Illinois’ most strapped residents are the one who wind up paying when Medicare fraud takes place, according to Gov. Bruce Rauner.
The governor said it is estimated that $1 billion in unwarranted Medicare payments have been made, costing taxpayers “extra money and it hurts health-care services to our most vulnerable residents who deserve to get proper health-care support.”
In its latest report, the Governor’s Health Care Fraud Elimination Task Force showed that it successfully avoided or recouped $218 million in wasteful or fraudulent Medicaid spending. The effort resulted in 39 fraud convictions including $27.8 million in recoveries through criminal prosecutions, civil actions and/or administrative referrals. The state Department of Healthcare and Family Services Office of Inspector General saved or recouped an estimated $190 million in Fiscal Year 2018. The Task Force has saved the state more than $665 million since its inception in 2016, Rauner said.
“The state of Illinois dedicates a tremendous amount of resources to health-care programs, and it is our responsibility to make sure those taxpayer dollars are spent on care instead of lining criminals’ pockets,” Rauner said at a Dec. 12 press conference. “The Health Care Fraud Elimination Task Force plays a crucial role in ensuring that state dollars are distributed both efficiently and fairly.”
Chaired by Executive Inspector General Susan Haling, the Task Force’s purpose is to develop and coordinate a plan to prevent and eliminate health-care fraud, waste and abuse by deploying a cross-agency, data-driven approach. The Task Force specifically focuses on reducing wasteful spending and fraud in Medicaid, Worker’s Compensation, and state employee group insurance.
“Health-care fraud is an enormous problem in Illinois, and I am very proud of the Task Force’s efforts to eliminate fraud in the state,” Haling said. “While there is much work to be done still, the Task Force has demonstrated that cooperation between government agencies produces results.”
The Task Force has worked with a variety of stakeholders to achieve the results described in its report.

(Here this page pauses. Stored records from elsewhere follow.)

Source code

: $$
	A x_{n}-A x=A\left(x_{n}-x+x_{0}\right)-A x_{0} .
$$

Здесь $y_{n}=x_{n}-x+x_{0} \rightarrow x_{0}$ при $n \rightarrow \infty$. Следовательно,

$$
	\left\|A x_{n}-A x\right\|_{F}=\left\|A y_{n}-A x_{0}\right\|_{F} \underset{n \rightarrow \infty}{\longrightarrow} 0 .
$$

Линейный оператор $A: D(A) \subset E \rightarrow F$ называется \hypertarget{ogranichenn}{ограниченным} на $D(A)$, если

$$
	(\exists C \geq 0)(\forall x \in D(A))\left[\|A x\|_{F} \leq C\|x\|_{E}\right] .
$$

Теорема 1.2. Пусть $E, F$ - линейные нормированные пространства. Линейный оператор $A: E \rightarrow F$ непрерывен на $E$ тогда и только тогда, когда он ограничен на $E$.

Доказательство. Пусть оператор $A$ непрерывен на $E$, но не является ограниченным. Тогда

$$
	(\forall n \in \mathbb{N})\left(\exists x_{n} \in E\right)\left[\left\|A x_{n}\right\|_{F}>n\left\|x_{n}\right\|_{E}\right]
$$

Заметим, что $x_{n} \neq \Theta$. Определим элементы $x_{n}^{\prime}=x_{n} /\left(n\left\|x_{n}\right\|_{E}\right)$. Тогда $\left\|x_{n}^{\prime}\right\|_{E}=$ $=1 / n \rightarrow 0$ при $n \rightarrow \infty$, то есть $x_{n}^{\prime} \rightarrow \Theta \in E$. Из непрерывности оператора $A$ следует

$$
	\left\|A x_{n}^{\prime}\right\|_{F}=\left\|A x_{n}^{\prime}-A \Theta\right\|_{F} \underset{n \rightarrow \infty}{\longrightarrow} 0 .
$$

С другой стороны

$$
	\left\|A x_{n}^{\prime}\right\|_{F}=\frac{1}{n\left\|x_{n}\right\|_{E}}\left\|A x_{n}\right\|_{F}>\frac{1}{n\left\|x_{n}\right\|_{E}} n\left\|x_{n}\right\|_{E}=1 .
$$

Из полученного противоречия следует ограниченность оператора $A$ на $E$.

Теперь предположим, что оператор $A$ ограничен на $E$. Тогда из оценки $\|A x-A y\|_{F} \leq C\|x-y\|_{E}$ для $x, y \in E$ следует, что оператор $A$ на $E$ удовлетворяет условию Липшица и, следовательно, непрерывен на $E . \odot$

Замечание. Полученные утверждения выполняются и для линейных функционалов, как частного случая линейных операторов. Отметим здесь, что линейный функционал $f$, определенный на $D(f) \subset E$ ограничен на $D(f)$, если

In FY 2017, members of the Task Force participated in the 2018 National Health Care Fraud Takedown, which was the largest health-care fraud enforcement action in U.S. Department of Justice history. The Illinois State Police Medicaid Fraud Control Unit’s participation led to the indictment of 14 people responsible for $430,000 in fraudulent claims in the Medicaid Home Services Program. Task Force members also participated in the U.S. Attorney’s Office Health Care Fraud Task Force meetings to share information about data-driven approaches to fighting fraud.

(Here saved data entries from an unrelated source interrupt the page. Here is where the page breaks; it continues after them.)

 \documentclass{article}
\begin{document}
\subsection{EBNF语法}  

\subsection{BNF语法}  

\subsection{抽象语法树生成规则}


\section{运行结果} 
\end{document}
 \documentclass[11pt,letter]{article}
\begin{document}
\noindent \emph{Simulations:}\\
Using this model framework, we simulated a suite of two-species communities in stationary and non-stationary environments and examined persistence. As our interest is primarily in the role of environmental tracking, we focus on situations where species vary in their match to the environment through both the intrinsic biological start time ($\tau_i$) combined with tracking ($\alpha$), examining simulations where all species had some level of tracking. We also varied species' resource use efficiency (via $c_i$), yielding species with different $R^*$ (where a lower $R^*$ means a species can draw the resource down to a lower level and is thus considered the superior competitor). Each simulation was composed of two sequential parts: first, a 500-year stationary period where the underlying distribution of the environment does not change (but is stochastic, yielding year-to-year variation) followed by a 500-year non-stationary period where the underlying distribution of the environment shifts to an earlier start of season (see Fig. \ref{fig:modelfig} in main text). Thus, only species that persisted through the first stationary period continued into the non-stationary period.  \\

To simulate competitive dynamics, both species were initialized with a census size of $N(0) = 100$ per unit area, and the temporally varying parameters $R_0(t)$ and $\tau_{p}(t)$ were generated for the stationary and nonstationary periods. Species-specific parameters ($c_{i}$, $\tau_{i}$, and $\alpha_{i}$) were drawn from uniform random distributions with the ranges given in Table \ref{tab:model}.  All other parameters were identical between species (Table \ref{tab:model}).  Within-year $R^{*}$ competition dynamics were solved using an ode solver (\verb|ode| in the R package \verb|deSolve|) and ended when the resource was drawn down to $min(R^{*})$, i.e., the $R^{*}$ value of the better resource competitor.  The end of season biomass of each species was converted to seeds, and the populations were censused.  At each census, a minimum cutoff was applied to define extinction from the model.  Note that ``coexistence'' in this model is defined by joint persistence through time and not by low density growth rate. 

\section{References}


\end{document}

The state’s Healthcare and Family Services Office of the Inspector General also rolled out a program that provides hospitals with the opportunity to self-audit overpayments and billing errors. Piloted in 2016, the program resulted in the identification of $4.4 million in overpayments.

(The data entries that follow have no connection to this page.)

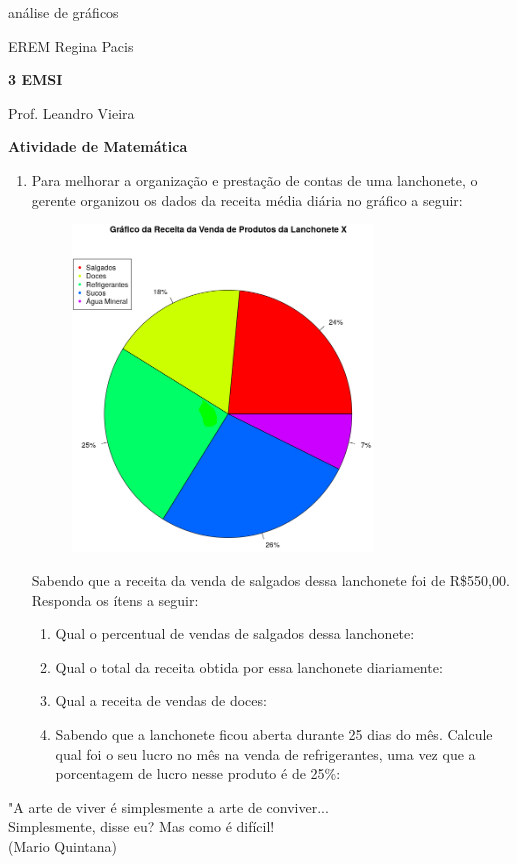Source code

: \documentclass[oneside,a4paper,10pt]{article}
\newcommand{\EREM}{EREM Regina Pacis}
\newcommand{\curso}{\textbf{3 EMSI}}
\newcommand{\professor}{Prof. Leandro Vieira}
\begin{document}
\pagestyle{empty}
análise de gráficos

\begin{center}
\EREM
\par %
\curso
\par
\professor
\par
\LARGE \textbf{Atividade de Matemática}
\end{center}

\begin{enumerate}

\item Para melhorar a organização e prestação de contas de uma lanchonete, o gerente organizou os dados da receita média diária no gráfico a seguir:

\begin{figure}[h]
\center
\includegraphics[width=8cm]{Figuras/g1.png}
\end{figure}

Sabendo que a receita da venda de salgados dessa lanchonete foi de R\$550,00. Responda os ítens a seguir:
	\begin{enumerate}
	\item Qual o percentual de vendas de salgados dessa lanchonete:
	\item Qual o total da receita obtida por essa lanchonete diariamente:\
	\item Qual a receita de vendas de doces:
	\item Sabendo que a lanchonete ficou aberta durante 25 dias do mês. Calcule qual foi o seu lucro no mês na venda de refrigerantes, uma vez que a porcentagem de lucro nesse produto é de 25\%:
	\end{enumerate}


\end{enumerate}

\flushbottom 
\flushright
"A arte de viver é simplesmente a arte de conviver...\\Simplesmente, disse eu? Mas como é difícil!\\(Mario Quintana)
\end{document}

“By working together with health-care providers and the U.S. Department of Justice, the Health Care Fraud Elimination Task Force ensures that state funds are used responsibly,” Rauner said.
Rauner added that the Task Force’s work is reflective of his administration’s emphasis on making state agencies more effective and efficient.
“My administration has prioritized modernizing state government operations,” Rauner said. “Collaboration and information sharing delivers value to Illinoisans by reducing costs and improving the quality of government services.”
The Task Force include: Deputy Gov. Trey Childress; Deputy General Counsel and Chief Compliance Officer Jill Hutchison; Jean Bohnhoff. director at the Department on Aging; Tim McDevitt, director at the Department of Central Management Services; Patricia Bellock, director at the Department of Healthcare and Family Services; James Dimas, director at the Department of Human Services; Kirk Lonbom, director at the Department of Innovation Technology; Jennifer Hammer, director at the Illinois Department of Insurance; Lt. David Roll at the Illinois State Police Medicaid Fraud Control Unit; Joann Fratianni at the Workers’ Compensation Commission; and Inspector General Bradley Hart at Healthcare and Family Services.
“The Illinois State Police Medicaid Fraud Control Bureau is honored to be part of this worthwhile initiative,” Roll said. “This initiative has served to enhance the cooperative efforts of all the involved agencies who are committed to combating fraud, waste and abuse of the Medicaid program in the state of Illinois.”
“In Fiscal Year 2018, our Home Services Program was able to recover more than $1.6 million in fraudulent payments, mostly through the implementation of an Electronic Visit Verification System. Modernizing our timekeeping system not only saves taxpayer dollars, but it also ensures our customers with disabilities are receiving the in-home care they need to stay safe and healthy,” said Dimas of Human Services. “We plan to duplicate this modernized timekeeping model in other IDHS program areas, making timekeeping for providers faster, easier and more accurate.”
“Illinois’ most vulnerable citizens lose out on critical health-care services when criminals take advantage of the state’s Medicaid system,” Hart said. “We’ve been aggressive in our efforts to crack down on fraud, abuse and mismanagement and we’ll continue to build resources and enhance our fraud fighting capabilities in order to protect Illinois taxpayers.”